Following the course of flood 2019  

Published: July 27, 2019 22:08:10 | Updated: July 29, 2019 22:08:22

Nearly a month since its start, the ongoing flood stands out with some distinctive features. It remains largely confined to the country's rivers in the northern and northeastern regions. In spite of forecasts about its downward flow, prompted by continued downpour, it has yet to make a full surge towards the central and southern parts of the country. A few southwestern rivers, however, have had to bear with the spillover effect of the swelling in the northern rivers like Teesta, Jamuna, Dharla, Dudmukhi etc. With the monsoon yet to be over, the general impression is that we can not drop our guard on the possibility of a wider flood.

Like in the previous years, the 2019 flood has witnessed large numbers of collapse of village and town protection embankments and breach in dykes.

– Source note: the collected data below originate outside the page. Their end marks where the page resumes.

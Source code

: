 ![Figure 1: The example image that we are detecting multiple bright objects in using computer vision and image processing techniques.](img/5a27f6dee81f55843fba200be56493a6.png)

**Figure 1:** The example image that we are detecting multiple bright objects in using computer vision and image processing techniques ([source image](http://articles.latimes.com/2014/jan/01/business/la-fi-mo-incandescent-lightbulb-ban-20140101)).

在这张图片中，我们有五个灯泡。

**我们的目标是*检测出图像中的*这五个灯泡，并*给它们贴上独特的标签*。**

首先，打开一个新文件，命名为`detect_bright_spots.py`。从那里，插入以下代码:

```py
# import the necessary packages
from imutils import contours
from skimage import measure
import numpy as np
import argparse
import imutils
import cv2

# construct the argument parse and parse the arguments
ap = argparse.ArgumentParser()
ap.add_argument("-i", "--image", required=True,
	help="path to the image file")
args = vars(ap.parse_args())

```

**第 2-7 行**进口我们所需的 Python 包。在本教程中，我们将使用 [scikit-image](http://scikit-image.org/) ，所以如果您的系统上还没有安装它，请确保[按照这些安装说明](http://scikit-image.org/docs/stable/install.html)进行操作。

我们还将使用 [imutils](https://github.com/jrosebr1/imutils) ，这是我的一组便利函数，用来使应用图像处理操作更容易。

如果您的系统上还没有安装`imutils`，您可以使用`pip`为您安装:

Villagers in some districts have been reported to have woken up at the dead of night on hearing frightful noises of people fleeing the onrush of flood waters clutching at whatever belongings they could lay their hands on. Along with the breaches in dams, river erosions in the current flood have emerged with a fresh fury. A number of structures including schools, roads etc have been devoured by swirling rivers. People moved to elevated places like embankments and roads along with families and cattle. Displacement has been widespread. Rehabilitation of the affected people acquires a top priority with relief material topped up by medical aid required to be rushed to areas where water has been receding. As the flood begins to recede from an area, it gets polluted with viruses carried by flood waters from different directions. Although large-scale outbreak of water-borne diseases has thankfully not yet been reported from flood-affected areas, minor ailments like scabies have returned as in the past. However, scarcity of fresh drinking water emerges as a critical problem.

The most striking of all miseries is the disorganised relief distribution in flood-hit areas, although, in terms of disaster preparedness we have earned plaudits abroad. This year was marked by belated response to the challenge of reaching succour to people badly in need of it. Especially when they were marooned rescue operations were hard to come by. Large tracts of remote areas reportedly missed out on regular visits by administration people.

During the peak of the current spate of flood, a number of large and regionally major rivers flowed above the danger mark at many points. These rivers include Jamuna, Brahmaputra and Surma-Kushiyara. A unique feature has stood out during the current flood. This year, the volume of onrush of water from across the border is less than in the previous years. But even then the damages done to the major crops and human settlements when estimated are likely to be enormous. Experts blame it on the rising level of sediments on riverbeds. As a consequence, even a moderately excessive flow of water into the country's river network results in severe flooding. This calls for an all-out dredging of the important rivers of Bangladesh originating in India. River training assumes critical importance in the context of overall flooding. With the flood still raging, even the current year might start seeing changes in the country's river flows.